Participants’ HRV was assessed before the training period started and was used by researchers to try and understand how individuals responded to different volumes and intensities of exercise.
The study found that the runners who had a higher HRV before the program improved to a greater degree when they trained at high-intensity. Meanwhile those with a lower HRV responded better to a higher training volume rather than training intensity.
The researchers concluded that HRV could be used effectively to personalise endurance training plans for recreational endurance runners, “especially to adjust training volume and intensity, to achieve greater improvements in endurance performance.” What does this mean for you? Well, rather than following an off-the-shelf marathon training plan, your next marathon schedule could be more effective if it’s built based on your HRV before you start.
Know when to do your high intensity sessions for maximum payback
Recent research by scientists in Brazil and Canada has shown that recreational runners in the couch-to-5k bracket achieved better results when their high intensity training sessions were performed on good HRV days.
The study put two groups through a training programme with the experimental HRV group, basing the timing of higher intensity training solely on HRV, measured every morning. A normal, acceptable HRV meant a higher intensity workout was scheduled for the day. If HRV fell outside the range, low intensity training was performed. The results were impressive.
Peak speed in the HRV group improved 10% compared to the control. Time at peak speed only improved in the HRV runners, whose 5km time also improved by an average of 17.5% compared to 14% in the control.
Use HRV to chart your recovery
Recovery is a must if you want to get the best results from your training. Without adequate recovery subsequent training sessions can either be ineffective, or worse, detrimental to your fitness. While a raised resting heart rate (RHR) is sometimes used as an indicator of fatigue, the natural variations in RHR can make it a bit of a blunt instrument. HRV, on the other hand, offers a far more accurate indication of whether you’re stressed or fully recovered and ready to go again.
The loose rule of thumb: when compared to your baseline HRV, a low HRV equals not fully recovered and high HRV means go again. Though there are many levels in between and it’s not always true that low means bad and high means good.
Low HRV isn’t always bad
There are situations where a temporary run of low HRV readings can be a good sign, such as after an intense workout. Failing to adequately stress the body fails to stimulate adaptation, growth, and improvement. Putting the body under the right kind of stress, for example during a workout, can help bring on that positive adaptation. The important thing is to know when to push and when to back off. “By looking at HRV a runner can make intelligent changes to their schedule,” says Moore. “For example, if today is a hard run and tomorrow is a recovery day, and your HRV score has dropped, it can be beneficial to move your rest day to today and do the run the following day when you’re in a more recovered state.”

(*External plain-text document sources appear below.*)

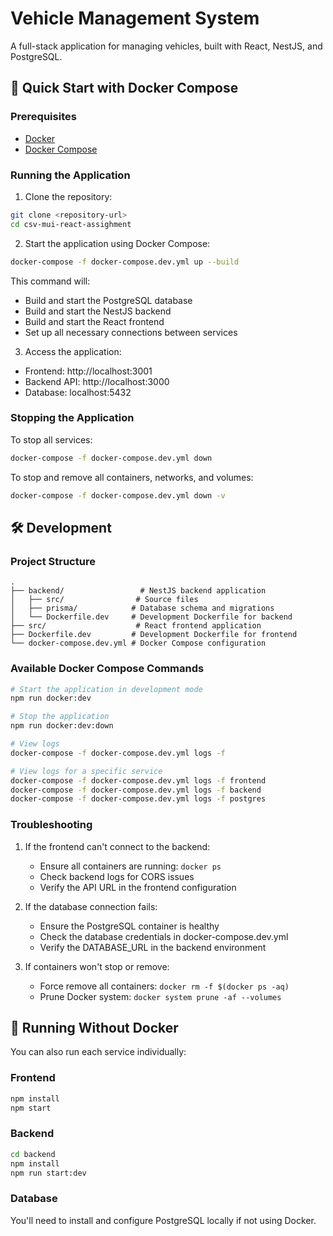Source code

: # Vehicle Management System

A full-stack application for managing vehicles, built with React, NestJS, and PostgreSQL.

## 🚀 Quick Start with Docker Compose

### Prerequisites

- [Docker](https://www.docker.com/get-started)
- [Docker Compose](https://docs.docker.com/compose/install/)

### Running the Application

1. Clone the repository:
```bash
git clone <repository-url>
cd csv-mui-react-assighment
```

2. Start the application using Docker Compose:
```bash
docker-compose -f docker-compose.dev.yml up --build
```

This command will:
- Build and start the PostgreSQL database
- Build and start the NestJS backend
- Build and start the React frontend
- Set up all necessary connections between services

3. Access the application:
- Frontend: http://localhost:3001
- Backend API: http://localhost:3000
- Database: localhost:5432

### Stopping the Application

To stop all services:
```bash
docker-compose -f docker-compose.dev.yml down
```

To stop and remove all containers, networks, and volumes:
```bash
docker-compose -f docker-compose.dev.yml down -v
```

## 🛠️ Development

### Project Structure

```
.
├── backend/                 # NestJS backend application
│   ├── src/                # Source files
│   ├── prisma/            # Database schema and migrations
│   └── Dockerfile.dev     # Development Dockerfile for backend
├── src/                    # React frontend application
├── Dockerfile.dev         # Development Dockerfile for frontend
└── docker-compose.dev.yml # Docker Compose configuration
```

### Available Docker Compose Commands

```bash
# Start the application in development mode
npm run docker:dev

# Stop the application
npm run docker:dev:down

# View logs
docker-compose -f docker-compose.dev.yml logs -f

# View logs for a specific service
docker-compose -f docker-compose.dev.yml logs -f frontend
docker-compose -f docker-compose.dev.yml logs -f backend
docker-compose -f docker-compose.dev.yml logs -f postgres
```

### Troubleshooting

1. If the frontend can't connect to the backend:
   - Ensure all containers are running: `docker ps`
   - Check backend logs for CORS issues
   - Verify the API URL in the frontend configuration

2. If the database connection fails:
   - Ensure the PostgreSQL container is healthy
   - Check the database credentials in docker-compose.dev.yml
   - Verify the DATABASE_URL in the backend environment

3. If containers won't stop or remove:
   - Force remove all containers: `docker rm -f $(docker ps -aq)`
   - Prune Docker system: `docker system prune -af --volumes`

## 🔧 Running Without Docker

You can also run each service individually:

### Frontend

```bash
npm install
npm start
```

### Backend

```bash
cd backend
npm install
npm run start:dev
```

### Database

You'll need to install and configure PostgreSQL locally if not using Docker.

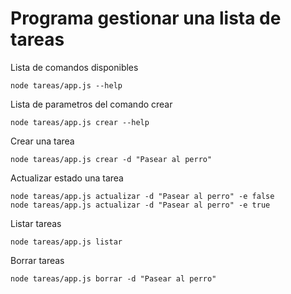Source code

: # Programa gestionar una lista de tareas

Lista de comandos disponibles
```
node tareas/app.js --help
```

Lista de parametros del comando crear
```
node tareas/app.js crear --help
```

Crear una tarea
```
node tareas/app.js crear -d "Pasear al perro"
```

Actualizar estado una tarea
```
node tareas/app.js actualizar -d "Pasear al perro" -e false
node tareas/app.js actualizar -d "Pasear al perro" -e true
```

Listar tareas
```
node tareas/app.js listar
```

Borrar tareas
```
node tareas/app.js borrar -d "Pasear al perro"
```
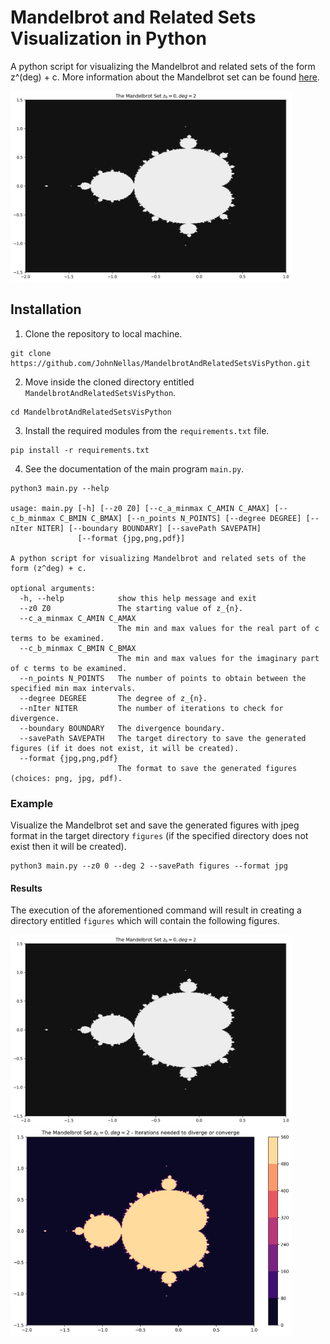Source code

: # Mandelbrot and Related Sets Visualization in Python
A python script for visualizing the Mandelbrot and related sets of the form z^(deg) + c. 
More information about the Mandelbrot set can be found [here](https://en.wikipedia.org/wiki/Mandelbrot_set).

<img src="./readme_contents/produced_set.jpg" width="450">

## Installation

1. Clone the repository to local machine.
```
git clone https://github.com/JohnNellas/MandelbrotAndRelatedSetsVisPython.git
```
2. Move inside the cloned directory entitled ```MandelbrotAndRelatedSetsVisPython```.
```
cd MandelbrotAndRelatedSetsVisPython
```
3. Install the required modules from the ```requirements.txt``` file.
```
pip install -r requirements.txt
```
4. See the documentation of the main program ```main.py```.
```
python3 main.py --help

usage: main.py [-h] [--z0 Z0] [--c_a_minmax C_AMIN C_AMAX] [--c_b_minmax C_BMIN C_BMAX] [--n_points N_POINTS] [--degree DEGREE] [--nIter NITER] [--boundary BOUNDARY] [--savePath SAVEPATH]
               [--format {jpg,png,pdf}]

A python script for visualizing Mandelbrot and related sets of the form (z^deg) + c.

optional arguments:
  -h, --help            show this help message and exit
  --z0 Z0               The starting value of z_{n}.
  --c_a_minmax C_AMIN C_AMAX
                        The min and max values for the real part of c terms to be examined.
  --c_b_minmax C_BMIN C_BMAX
                        The min and max values for the imaginary part of c terms to be examined.
  --n_points N_POINTS   The number of points to obtain between the specified min max intervals.
  --degree DEGREE       The degree of z_{n}.
  --nIter NITER         The number of iterations to check for divergence.
  --boundary BOUNDARY   The divergence boundary.
  --savePath SAVEPATH   The target directory to save the generated figures (if it does not exist, it will be created).
  --format {jpg,png,pdf}
                        The format to save the generated figures (choices: png, jpg, pdf).

```

### Example
Visualize the Mandelbrot set and save the generated figures with jpeg format in the target directory ```figures``` 
(if the specified directory does not exist then it will be created).
```
python3 main.py --z0 0 --deg 2 --savePath figures --format jpg
```

#### Results
The execution of the aforementioned command will result in creating a directory entitled ```figures``` which will contain
the following figures.

<img src="./readme_contents/produced_set.jpg" width="450">


<img src="./readme_contents/produced_set_iterations_needed_diverge.jpg" width="450">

Don’t take a reading on race day
There are a few good reasons for avoiding readings when race day comes. For a start the context of moving into race mode throws up many factors that can affect HRV, including nerves, the potential change in surroundings, different patterns of behaviour, potential lack of sleep due to the pre-race jitters… these can all make a difference to your results.
More importantly, on race day there’s nothing you can change and the last thing you want is the psychological blow of a ‘bad’ HRV readout on the morning of your target race. Once you hit that start line, you have to believe what you have is enough.